Thurmond was 22 when Williams, now 78 and living in Los Angeles, was born to a 16-year-old black maid, Carrie Butler, who worked at his family's Edgefield home. Although the story of their relationship had circulated in South Carolina for years, neither Thurmond nor Williams would ever publicly confirm it during his lifetime. Thurmond died in June 2003 at age 100.
She made her story public at a Columbia news conference in December. Thurmond's four other children, all by his second wife, Nancy, have acknowledged her membership in the family.
As the Dixiecrat candidate for president in 1948 and later in the U.S. Senate throughout the 1950s and '60s, Thurmond argued forcefully in defense of the rigid system of legal separation of the races then in effect in the South. He later moderated his views, but remained a hero to whites who revere the Confederacy and its trappings.
In a statement issued by Wheaton, Williams said, "Through my father's line, I am fortunate to trace my heritage back to the birth of our nation and beyond. On my mother's side, like most African Americans, my history is broken by the course of human events."
She is also seeking membership in the Daughters of the American Revolution, Wheaton said. Her male relatives also are seeking membership in the Sons of Confederate Veterans, Wheaton said.
On Thursday, Williams' name was added to Thurmond's monument on the south side of the State House grounds.
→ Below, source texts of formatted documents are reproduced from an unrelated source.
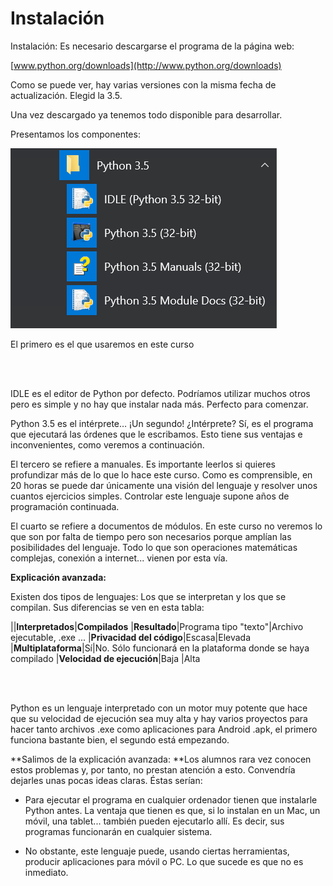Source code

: 
# Instalación

Instalación: Es necesario descargarse el programa de la página web:

[www.python.org/downloads](http://www.python.org/downloads)

Como se puede ver, hay varias versiones con la misma fecha de actualización. Elegid la 3.5.

Una vez descargado ya tenemos todo disponible para desarrollar.

Presentamos los componentes:

![](img/imagen_1.png)


El primero es el que usaremos en este curso

<br /><br />

IDLE es el editor de Python por defecto. Podríamos utilizar muchos otros pero es simple y no hay que instalar nada más. Perfecto para comenzar.

Python 3.5 es el intérprete… ¡Un segundo! ¿Intérprete? Sí, es el programa que ejecutará las órdenes que le escribamos. Esto tiene sus ventajas e inconvenientes, como veremos a continuación.

El tercero se refiere a manuales. Es importante leerlos si quieres profundizar más de lo que lo hace este curso. Como es comprensible, en 20 horas se puede dar únicamente una visión del lenguaje y resolver unos cuantos ejercicios simples. Controlar este lenguaje supone años de programación continuada.

El cuarto se refiere a documentos de módulos. En este curso no veremos lo que son por falta de tiempo pero son necesarios porque amplían las posibilidades del lenguaje. Todo lo que son operaciones matemáticas complejas, conexión a internet... vienen por esta vía.

**Explicación avanzada:**



Existen dos tipos de lenguajes: Los que se interpretan y los que se compilan. Sus diferencias se ven en esta tabla:




||**Interpretados**|**Compilados**
|**Resultado**|Programa tipo "texto"|Archivo ejecutable, .exe ...
|**Privacidad del código**|Escasa|Elevada
|**Multiplataforma**|Sí|No. Sólo funcionará en la plataforma donde se haya compilado
|**Velocidad de ejecución**|Baja |Alta

<br /><br />



Python es un lenguaje interpretado con un motor muy potente que hace que su velocidad de ejecución sea muy alta y hay varios proyectos para hacer tanto archivos .exe como aplicaciones para Android .apk, el primero funciona bastante bien, el segundo está empezando. 



**Salimos de la explicación avanzada: **Los alumnos rara vez conocen estos problemas y, por tanto, no prestan atención a esto. Convendría dejarles unas pocas ideas claras. Éstas serían:



- Para ejecutar el programa en cualquier ordenador tienen que instalarle Python antes. La ventaja que tienen es que, si lo instalan en un Mac, un móvil, una tablet... también pueden ejecutarlo allí. Es decir, sus programas funcionarán en cualquier sistema.



- No obstante, este lenguaje puede, usando ciertas herramientas, producir aplicaciones para móvil o PC. Lo que sucede es que no es inmediato.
It took two hours to engrave "Essie Mae" on its own line, under the names of the late senator's other children. S.C. lawmakers passed legislation in May to add Williams' name to the statue.
The lady sure does has class I have to say.
Lord have mercy.
I agree that as a 78-year old retired teacher she is well spoken and seems to have real interest in her heritage, which I aplaud. I hope that other folks don't use her, but I sense she just may be a together person trying to sort out her roots and ancestry. If so more power to her!
Miss Essie is a very lovely lady and would be more than welcome, I should think. (I say this as a Southerner.)
Now, if Hillary could prove she was related to a Confederate, we'd all try very, very hard to be very nice, but, bless her heart, she's just has so much to learn about being not only a lady, but having that, you know, humanity that we all know women should have but some are lacking after all.....that tiny, eensy touch of, oh, shoot, what can you call it, class, maybe, that makes trashiness and rudeness and being just plain ethically challenged sort of eccentric.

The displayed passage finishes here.